Lionel Blair
The Young Ones

Veteran entertainer Lionel Blair is one of six celebrities to turn back time and relive 1975 for BBC1's The Young Ones. He spent a week cut off from the modern world, along with actresses Liz Smith and Sylvia Syms, cricket umpire Dickie Bird, and broadcasters Kenneth Kendall and Derek Jameson. The experience was a bit of a culture shock for Lionel, 78, who is best known for Give Us A Clue and Name That Tune.
What were you doing in 1975?
Lots of television shows and preparing for Aladdin in Toronto — getting the script together, casting it and all that. My wife [Susan] found my diary from 1975, so I was able to really talk about it.
How did you find your trip back to the Seventies?
It was an extraordinary experience, but I didn’t like going back to the past – though I may have loved it if it had been the 1800s with top hat and tails and all that. There were good parts. A lady came and gave us a yoga class, which I’d never done and loved. I became the group exercise teacher after that and got them all swiveling their hips and lifting their legs.
What did you have to wear?
We had Seventies clothes, and of course my name is in the Cockney Rhyming Slang book, so we were all wearing Lionel Blairs!
What did you miss most from modern life?
We had no mobile phones and weren’t allowed to call home, which I missed terribly, because when I’m away I talk to my wife three or four times a day. Another thing that annoyed me was the record player — it was very delicate and whenever we started dancing, it jumped.

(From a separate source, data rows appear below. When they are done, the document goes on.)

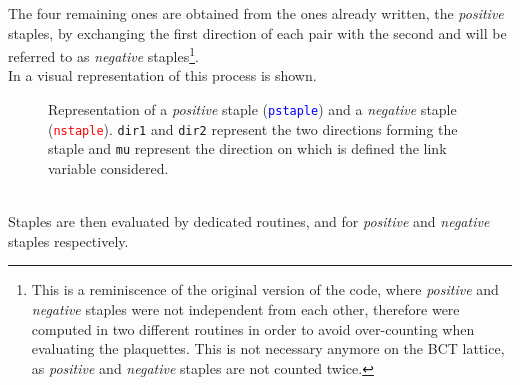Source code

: The four remaining ones are obtained from the ones already written, the \emph{positive} staples, by exchanging the first direction of each pair with the second and will be referred to as \emph{negative} staples\footnote{This is a reminiscence of the original version of the code, where \emph{positive} and \emph{negative} staples were not independent from each other, therefore were computed in two different routines in order to avoid over-counting when evaluating the plaquettes. This is not necessary anymore on the BCT lattice, as \emph{positive} and \emph{negative} staples are not counted twice.}.\\
In  a visual representation of this process is shown.
\begin{figure}[!htbp]
    \centering
    \caption{Representation of a \emph{positive} staple (\textcolor{blue}{\texttt{pstaple}}) and a \emph{negative} staple (\textcolor{red}{\texttt{nstaple}}). \texttt{dir1} and \texttt{dir2} represent the two directions forming the staple and \texttt{mu} represent the direction on which is defined the link variable considered.}
    \label{4F:Staples}
\end{figure}\\
Staples are then evaluated by dedicated routines,  and  for \emph{positive} and \emph{negative} staples respectively.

Were there any truly terrible moments?
Three girls who work in a retirement home came to look after us one morning. They kept saying, ‘Can I make you a cup of tea dear?’ I really felt as if I was in a retirement home, and said, ‘Either these girls go, or I go!’ It made me realise that retirement homes do things all wrong — they mollycoddle people instead of encouraging them to be active.

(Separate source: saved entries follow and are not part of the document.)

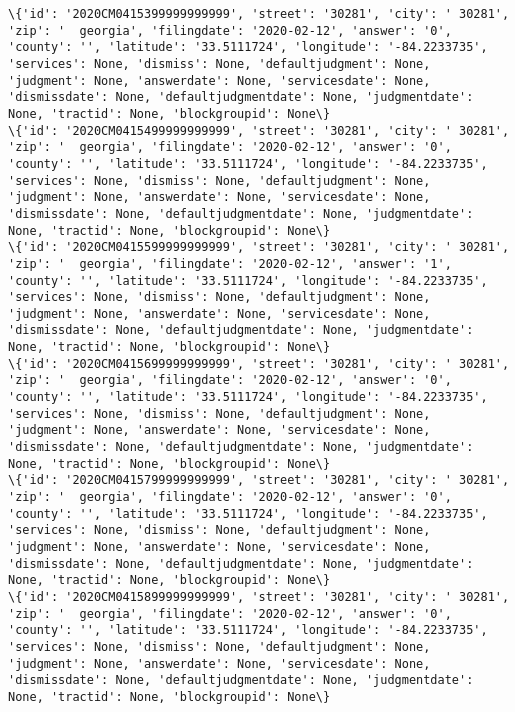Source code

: \documentclass[11pt]{article}
\begin{document}
\begin{Verbatim}[commandchars=\\\{\}]
\{'id': '2020CM0415399999999999', 'street': '30281', 'city': ' 30281', 'zip': '  georgia', 'filingdate': '2020-02-12', 'answer': '0', 'county': '', 'latitude': '33.5111724', 'longitude': '-84.2233735', 'services': None, 'dismiss': None, 'defaultjudgment': None, 'judgment': None, 'answerdate': None, 'servicesdate': None, 'dismissdate': None, 'defaultjudgmentdate': None, 'judgmentdate': None, 'tractid': None, 'blockgroupid': None\}
\{'id': '2020CM0415499999999999', 'street': '30281', 'city': ' 30281', 'zip': '  georgia', 'filingdate': '2020-02-12', 'answer': '0', 'county': '', 'latitude': '33.5111724', 'longitude': '-84.2233735', 'services': None, 'dismiss': None, 'defaultjudgment': None, 'judgment': None, 'answerdate': None, 'servicesdate': None, 'dismissdate': None, 'defaultjudgmentdate': None, 'judgmentdate': None, 'tractid': None, 'blockgroupid': None\}
\{'id': '2020CM0415599999999999', 'street': '30281', 'city': ' 30281', 'zip': '  georgia', 'filingdate': '2020-02-12', 'answer': '1', 'county': '', 'latitude': '33.5111724', 'longitude': '-84.2233735', 'services': None, 'dismiss': None, 'defaultjudgment': None, 'judgment': None, 'answerdate': None, 'servicesdate': None, 'dismissdate': None, 'defaultjudgmentdate': None, 'judgmentdate': None, 'tractid': None, 'blockgroupid': None\}
\{'id': '2020CM0415699999999999', 'street': '30281', 'city': ' 30281', 'zip': '  georgia', 'filingdate': '2020-02-12', 'answer': '0', 'county': '', 'latitude': '33.5111724', 'longitude': '-84.2233735', 'services': None, 'dismiss': None, 'defaultjudgment': None, 'judgment': None, 'answerdate': None, 'servicesdate': None, 'dismissdate': None, 'defaultjudgmentdate': None, 'judgmentdate': None, 'tractid': None, 'blockgroupid': None\}
\{'id': '2020CM0415799999999999', 'street': '30281', 'city': ' 30281', 'zip': '  georgia', 'filingdate': '2020-02-12', 'answer': '0', 'county': '', 'latitude': '33.5111724', 'longitude': '-84.2233735', 'services': None, 'dismiss': None, 'defaultjudgment': None, 'judgment': None, 'answerdate': None, 'servicesdate': None, 'dismissdate': None, 'defaultjudgmentdate': None, 'judgmentdate': None, 'tractid': None, 'blockgroupid': None\}
\{'id': '2020CM0415899999999999', 'street': '30281', 'city': ' 30281', 'zip': '  georgia', 'filingdate': '2020-02-12', 'answer': '0', 'county': '', 'latitude': '33.5111724', 'longitude': '-84.2233735', 'services': None, 'dismiss': None, 'defaultjudgment': None, 'judgment': None, 'answerdate': None, 'servicesdate': None, 'dismissdate': None, 'defaultjudgmentdate': None, 'judgmentdate': None, 'tractid': None, 'blockgroupid': None\}

\end{Verbatim}
\end{document}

Did the 1975 surroundings make you feel young again?
I don’t feel very different from how I felt back then! I still work and I feel like a baby. I think that the others sometimes thought, ‘Oh Lionel, just sit down!’
Did you notice the others looking more youthful as the week went on?
Poor Liz Smith, who’s 88, was wonderful. She had an operation last year and I was getting her off her sticks. I said, ‘Give me the sticks, lean on me and we’ll walk the length of the garden, which we did.’ We even did a little ballroom dance!
What were the highlights?
They took me to see the dance troupe Tap Dogs. I did a routine with them, and taught them some of my steps. We had such a good time. People say, ‘How do you keep fit?’ But I’ve been a dancer all my life and I think that must have contributed to how I am today. I loathe not working.
How else do you stay fit?
I’m not really a drinker — one and a half glasses of wine would be a lot for me, and I was never ever into drugs. I take aspirin and a cod liver oil capsule every day. But most of all, you’ve got to think about today and not yesterday. Yesterday’s gone.